The Alliance of Concerned Teachers (ACT) issued today a challenge to Department of Education (DepEd) Secretary Leonor Briones for a debate, to be witnessed by public school teachers, regarding the issue of salary increase. ACT said that teachers are ‘fed up’ with the education chief’s ‘distortion of facts, malicious innuendos and endless alibis to dissuade the clamor for substantial pay hike for teachers.’
“Sec. Briones is relentless in crusading against teachers’ pay hike, lately speaking before a conference of private school owners and giving media interviews in a bid to invalidate the bases of our just demand for better pay. Why don’t she tell these things in front of us teachers and give us the equal opportunity to refute her claims and prove her wrong?” said Joselyn Martinez, ACT National Chairperson.

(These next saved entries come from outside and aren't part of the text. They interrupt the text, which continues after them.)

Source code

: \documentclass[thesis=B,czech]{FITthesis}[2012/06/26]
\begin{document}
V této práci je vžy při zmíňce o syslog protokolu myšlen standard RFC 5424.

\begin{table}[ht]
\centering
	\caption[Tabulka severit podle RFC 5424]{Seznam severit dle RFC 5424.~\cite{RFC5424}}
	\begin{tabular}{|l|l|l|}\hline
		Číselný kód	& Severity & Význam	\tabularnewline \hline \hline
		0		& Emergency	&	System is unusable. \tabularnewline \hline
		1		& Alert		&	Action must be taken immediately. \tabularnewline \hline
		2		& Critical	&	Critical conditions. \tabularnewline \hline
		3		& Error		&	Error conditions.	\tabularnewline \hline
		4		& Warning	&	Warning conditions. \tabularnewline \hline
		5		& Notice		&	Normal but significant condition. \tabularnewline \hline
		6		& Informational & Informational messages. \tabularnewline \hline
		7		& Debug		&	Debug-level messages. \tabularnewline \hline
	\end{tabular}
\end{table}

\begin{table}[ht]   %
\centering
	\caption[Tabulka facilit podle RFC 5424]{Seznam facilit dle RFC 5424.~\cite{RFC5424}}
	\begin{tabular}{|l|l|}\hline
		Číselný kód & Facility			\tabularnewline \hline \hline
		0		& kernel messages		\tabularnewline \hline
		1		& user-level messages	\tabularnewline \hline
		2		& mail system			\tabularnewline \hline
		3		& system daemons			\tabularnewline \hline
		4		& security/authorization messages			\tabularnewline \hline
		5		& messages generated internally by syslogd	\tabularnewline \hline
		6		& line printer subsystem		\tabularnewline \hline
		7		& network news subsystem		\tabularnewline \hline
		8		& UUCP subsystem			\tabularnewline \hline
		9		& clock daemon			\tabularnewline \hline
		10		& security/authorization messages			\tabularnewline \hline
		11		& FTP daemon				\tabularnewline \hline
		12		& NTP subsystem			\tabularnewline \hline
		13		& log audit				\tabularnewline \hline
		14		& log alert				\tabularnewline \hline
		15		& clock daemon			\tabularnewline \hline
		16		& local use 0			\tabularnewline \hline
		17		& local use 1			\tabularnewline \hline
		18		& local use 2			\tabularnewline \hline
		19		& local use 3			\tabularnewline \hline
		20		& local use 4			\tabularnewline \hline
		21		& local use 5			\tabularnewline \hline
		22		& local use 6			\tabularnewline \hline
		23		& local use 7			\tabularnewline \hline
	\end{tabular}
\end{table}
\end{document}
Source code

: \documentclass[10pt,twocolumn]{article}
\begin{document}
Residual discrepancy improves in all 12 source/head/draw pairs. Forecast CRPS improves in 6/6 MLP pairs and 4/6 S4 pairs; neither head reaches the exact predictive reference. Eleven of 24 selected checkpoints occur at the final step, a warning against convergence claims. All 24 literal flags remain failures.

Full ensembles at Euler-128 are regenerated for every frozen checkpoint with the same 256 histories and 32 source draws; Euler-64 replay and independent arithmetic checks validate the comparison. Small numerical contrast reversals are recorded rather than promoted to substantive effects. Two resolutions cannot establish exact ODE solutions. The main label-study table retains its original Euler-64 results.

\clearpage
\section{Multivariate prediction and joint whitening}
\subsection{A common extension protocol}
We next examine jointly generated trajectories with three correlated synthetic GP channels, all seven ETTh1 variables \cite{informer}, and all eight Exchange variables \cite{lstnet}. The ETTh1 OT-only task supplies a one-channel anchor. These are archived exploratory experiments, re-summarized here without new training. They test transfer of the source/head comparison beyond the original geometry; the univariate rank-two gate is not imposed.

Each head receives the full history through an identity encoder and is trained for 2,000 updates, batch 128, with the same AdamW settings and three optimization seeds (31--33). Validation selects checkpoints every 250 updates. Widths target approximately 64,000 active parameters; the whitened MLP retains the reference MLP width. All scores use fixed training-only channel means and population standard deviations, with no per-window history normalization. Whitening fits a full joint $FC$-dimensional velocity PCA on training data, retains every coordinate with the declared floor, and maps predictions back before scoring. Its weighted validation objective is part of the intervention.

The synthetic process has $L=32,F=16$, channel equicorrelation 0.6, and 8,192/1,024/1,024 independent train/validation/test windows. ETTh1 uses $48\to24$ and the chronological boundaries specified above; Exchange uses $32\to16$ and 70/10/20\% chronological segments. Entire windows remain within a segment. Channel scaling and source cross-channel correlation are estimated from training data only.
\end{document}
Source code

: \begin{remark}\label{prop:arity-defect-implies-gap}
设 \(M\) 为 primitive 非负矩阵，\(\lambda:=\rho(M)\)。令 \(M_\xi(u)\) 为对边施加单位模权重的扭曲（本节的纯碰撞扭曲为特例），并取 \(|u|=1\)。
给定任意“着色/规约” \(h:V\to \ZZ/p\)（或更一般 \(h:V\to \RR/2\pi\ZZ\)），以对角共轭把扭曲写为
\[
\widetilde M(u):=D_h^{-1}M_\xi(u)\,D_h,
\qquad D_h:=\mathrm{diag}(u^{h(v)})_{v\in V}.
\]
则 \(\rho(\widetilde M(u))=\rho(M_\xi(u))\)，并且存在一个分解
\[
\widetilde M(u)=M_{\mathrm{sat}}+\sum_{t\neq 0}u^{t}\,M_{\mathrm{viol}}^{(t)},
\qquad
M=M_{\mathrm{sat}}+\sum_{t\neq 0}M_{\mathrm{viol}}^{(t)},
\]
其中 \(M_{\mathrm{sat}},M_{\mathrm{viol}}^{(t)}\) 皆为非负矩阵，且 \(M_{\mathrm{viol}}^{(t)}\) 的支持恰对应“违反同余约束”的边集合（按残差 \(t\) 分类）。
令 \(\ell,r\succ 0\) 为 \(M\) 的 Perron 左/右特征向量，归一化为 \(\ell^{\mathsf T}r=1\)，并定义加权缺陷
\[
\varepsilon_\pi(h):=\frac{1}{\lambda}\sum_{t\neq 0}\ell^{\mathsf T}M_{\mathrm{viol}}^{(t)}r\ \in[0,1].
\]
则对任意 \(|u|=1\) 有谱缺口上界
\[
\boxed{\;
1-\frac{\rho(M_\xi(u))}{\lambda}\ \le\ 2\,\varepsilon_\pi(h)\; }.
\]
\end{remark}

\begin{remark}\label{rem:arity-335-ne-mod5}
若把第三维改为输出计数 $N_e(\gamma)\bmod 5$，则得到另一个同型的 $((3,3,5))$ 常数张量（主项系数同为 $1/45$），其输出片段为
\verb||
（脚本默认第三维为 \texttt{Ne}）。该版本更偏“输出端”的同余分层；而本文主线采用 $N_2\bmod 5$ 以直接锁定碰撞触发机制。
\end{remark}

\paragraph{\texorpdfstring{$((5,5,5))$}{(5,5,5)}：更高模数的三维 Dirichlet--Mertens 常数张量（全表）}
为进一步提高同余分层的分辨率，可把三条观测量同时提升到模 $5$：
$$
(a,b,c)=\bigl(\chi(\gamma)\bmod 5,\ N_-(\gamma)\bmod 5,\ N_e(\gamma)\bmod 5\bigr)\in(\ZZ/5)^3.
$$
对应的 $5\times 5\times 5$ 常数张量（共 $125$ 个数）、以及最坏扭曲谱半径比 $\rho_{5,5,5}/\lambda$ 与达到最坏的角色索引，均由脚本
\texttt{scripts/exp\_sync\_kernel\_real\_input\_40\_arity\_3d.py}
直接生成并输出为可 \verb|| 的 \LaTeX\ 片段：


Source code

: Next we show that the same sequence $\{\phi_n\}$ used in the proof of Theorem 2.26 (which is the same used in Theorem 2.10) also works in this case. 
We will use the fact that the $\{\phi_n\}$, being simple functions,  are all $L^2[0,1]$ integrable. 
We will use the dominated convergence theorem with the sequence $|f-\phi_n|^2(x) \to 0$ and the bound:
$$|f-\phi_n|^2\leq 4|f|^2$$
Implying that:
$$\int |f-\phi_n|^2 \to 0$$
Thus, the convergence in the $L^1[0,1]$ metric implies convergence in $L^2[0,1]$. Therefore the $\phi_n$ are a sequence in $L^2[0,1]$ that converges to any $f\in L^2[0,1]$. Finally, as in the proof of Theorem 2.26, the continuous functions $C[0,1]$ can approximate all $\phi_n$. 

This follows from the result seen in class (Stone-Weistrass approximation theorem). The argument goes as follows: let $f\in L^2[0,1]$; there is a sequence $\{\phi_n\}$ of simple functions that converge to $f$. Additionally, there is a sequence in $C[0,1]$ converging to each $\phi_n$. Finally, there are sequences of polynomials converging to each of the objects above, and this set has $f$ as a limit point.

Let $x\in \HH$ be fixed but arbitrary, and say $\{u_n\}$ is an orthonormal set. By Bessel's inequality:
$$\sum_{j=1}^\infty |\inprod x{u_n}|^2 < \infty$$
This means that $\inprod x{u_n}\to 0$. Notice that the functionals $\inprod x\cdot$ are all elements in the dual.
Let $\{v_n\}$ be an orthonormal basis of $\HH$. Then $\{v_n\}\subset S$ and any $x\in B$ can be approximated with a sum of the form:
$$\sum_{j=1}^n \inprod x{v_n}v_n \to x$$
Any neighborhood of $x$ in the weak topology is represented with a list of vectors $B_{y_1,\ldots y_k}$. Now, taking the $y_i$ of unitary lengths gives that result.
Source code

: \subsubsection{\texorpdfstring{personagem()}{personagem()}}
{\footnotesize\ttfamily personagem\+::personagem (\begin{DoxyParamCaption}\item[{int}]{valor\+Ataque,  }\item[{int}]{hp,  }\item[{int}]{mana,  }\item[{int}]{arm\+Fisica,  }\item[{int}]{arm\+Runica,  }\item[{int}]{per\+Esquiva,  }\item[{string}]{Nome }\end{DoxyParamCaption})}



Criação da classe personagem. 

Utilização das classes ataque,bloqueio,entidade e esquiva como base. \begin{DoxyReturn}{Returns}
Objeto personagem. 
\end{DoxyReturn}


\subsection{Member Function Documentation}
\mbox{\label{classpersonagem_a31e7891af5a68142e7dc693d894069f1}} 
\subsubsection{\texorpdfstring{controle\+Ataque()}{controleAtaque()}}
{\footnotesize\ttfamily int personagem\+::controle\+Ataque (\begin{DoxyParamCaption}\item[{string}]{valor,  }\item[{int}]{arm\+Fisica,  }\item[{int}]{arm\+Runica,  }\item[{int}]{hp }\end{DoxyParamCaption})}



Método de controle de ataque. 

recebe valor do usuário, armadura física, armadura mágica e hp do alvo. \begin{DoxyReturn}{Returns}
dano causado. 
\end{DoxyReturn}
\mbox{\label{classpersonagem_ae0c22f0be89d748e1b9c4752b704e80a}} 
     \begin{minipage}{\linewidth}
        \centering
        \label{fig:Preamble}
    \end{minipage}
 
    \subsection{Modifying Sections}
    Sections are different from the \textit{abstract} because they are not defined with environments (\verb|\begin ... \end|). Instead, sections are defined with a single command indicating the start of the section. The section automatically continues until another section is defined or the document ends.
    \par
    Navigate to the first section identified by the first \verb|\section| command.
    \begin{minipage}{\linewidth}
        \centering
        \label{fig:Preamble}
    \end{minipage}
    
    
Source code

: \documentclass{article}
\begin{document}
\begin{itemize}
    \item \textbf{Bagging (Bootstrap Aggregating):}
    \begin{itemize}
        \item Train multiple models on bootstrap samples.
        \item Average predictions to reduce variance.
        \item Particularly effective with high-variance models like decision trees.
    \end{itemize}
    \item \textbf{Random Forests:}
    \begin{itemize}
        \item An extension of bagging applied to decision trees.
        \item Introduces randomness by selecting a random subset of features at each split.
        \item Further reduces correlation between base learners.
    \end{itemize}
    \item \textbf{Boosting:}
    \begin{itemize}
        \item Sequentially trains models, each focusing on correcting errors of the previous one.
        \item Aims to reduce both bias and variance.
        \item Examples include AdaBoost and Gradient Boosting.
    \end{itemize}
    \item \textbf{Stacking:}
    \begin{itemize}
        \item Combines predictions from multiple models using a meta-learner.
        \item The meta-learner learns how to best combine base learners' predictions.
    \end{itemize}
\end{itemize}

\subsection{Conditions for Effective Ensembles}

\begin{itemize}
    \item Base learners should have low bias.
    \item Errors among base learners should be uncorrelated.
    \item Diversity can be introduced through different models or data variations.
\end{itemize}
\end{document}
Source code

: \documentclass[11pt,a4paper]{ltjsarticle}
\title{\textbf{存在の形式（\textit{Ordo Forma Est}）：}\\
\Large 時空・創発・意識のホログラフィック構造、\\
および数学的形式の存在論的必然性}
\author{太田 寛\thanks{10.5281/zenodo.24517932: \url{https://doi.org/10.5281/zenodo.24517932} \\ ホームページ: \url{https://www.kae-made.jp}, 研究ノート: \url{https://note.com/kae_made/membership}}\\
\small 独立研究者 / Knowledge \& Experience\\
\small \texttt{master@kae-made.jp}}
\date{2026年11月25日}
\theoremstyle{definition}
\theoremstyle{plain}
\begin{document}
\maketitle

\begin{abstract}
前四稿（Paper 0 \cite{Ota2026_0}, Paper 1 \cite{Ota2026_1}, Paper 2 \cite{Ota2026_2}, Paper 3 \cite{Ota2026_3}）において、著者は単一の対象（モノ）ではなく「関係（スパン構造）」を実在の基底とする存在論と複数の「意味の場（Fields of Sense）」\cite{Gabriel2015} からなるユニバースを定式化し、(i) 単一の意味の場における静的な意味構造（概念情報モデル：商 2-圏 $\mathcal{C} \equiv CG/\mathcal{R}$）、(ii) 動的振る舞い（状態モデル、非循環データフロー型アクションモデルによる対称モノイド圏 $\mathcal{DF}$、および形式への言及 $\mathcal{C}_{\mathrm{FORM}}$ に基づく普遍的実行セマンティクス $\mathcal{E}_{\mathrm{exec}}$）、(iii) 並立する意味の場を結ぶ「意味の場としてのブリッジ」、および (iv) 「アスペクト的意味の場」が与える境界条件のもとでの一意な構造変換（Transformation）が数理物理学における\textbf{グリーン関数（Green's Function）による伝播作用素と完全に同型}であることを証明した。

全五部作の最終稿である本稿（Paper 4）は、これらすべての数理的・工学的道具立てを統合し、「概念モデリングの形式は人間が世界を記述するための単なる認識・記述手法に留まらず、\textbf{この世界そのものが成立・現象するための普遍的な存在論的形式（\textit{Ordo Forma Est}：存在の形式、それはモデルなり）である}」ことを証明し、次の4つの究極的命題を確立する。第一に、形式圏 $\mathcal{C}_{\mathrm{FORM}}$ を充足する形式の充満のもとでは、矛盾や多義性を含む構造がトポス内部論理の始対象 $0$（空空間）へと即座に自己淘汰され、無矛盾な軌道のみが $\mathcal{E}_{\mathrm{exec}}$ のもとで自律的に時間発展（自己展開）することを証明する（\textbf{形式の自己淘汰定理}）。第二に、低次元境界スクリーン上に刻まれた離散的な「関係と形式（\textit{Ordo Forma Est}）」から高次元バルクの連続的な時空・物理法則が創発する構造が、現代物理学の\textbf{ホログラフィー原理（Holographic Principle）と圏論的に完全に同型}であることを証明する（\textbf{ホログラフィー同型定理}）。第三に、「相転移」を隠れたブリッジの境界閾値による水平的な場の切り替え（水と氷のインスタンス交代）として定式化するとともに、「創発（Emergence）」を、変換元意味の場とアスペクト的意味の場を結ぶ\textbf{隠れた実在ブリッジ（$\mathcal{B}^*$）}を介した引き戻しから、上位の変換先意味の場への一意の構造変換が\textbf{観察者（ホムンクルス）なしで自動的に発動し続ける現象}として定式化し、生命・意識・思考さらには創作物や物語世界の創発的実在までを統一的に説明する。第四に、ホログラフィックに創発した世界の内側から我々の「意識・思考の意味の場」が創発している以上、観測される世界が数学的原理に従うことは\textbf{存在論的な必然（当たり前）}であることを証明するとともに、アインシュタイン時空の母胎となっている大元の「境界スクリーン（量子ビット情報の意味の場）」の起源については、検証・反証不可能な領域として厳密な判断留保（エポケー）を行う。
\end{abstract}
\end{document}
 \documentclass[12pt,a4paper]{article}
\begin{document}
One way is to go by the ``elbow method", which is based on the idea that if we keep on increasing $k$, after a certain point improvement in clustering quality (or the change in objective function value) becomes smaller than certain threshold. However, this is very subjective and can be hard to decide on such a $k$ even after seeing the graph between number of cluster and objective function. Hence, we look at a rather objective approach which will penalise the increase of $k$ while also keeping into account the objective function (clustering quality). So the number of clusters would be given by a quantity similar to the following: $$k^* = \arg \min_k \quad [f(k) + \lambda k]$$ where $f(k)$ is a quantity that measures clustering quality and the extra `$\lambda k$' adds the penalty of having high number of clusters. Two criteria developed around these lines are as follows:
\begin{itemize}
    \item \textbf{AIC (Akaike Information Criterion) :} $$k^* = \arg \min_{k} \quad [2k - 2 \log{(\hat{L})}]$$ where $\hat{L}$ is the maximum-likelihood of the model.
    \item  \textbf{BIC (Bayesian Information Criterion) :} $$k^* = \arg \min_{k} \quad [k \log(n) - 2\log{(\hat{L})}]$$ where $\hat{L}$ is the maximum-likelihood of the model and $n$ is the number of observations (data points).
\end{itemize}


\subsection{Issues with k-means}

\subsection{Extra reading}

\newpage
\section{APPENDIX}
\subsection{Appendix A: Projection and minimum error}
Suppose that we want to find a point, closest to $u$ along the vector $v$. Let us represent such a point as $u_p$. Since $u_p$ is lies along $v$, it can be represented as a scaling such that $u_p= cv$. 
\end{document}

Clarifying ‘special benefits’
Martinez cited Briones’ claim caught in a media interview that teachers receive allowances from local governments of about five to six figures as ‘the latest fabrication of the secretary to make it appear that teachers enjoy many perks, thus are not urgently in need of salary increase.’
“The fact is, only a minority of public school teachers get allowances from local governments, usually those in cities can afford such and at varying amounts, but its yearly sum would surely not exceed 15% of the teachers’ annual salaries,” stated Martinez.
Martinez hit Briones as well for mentioning ‘summer vacation leaves’ as one of the ‘exclusive benefits of teachers.’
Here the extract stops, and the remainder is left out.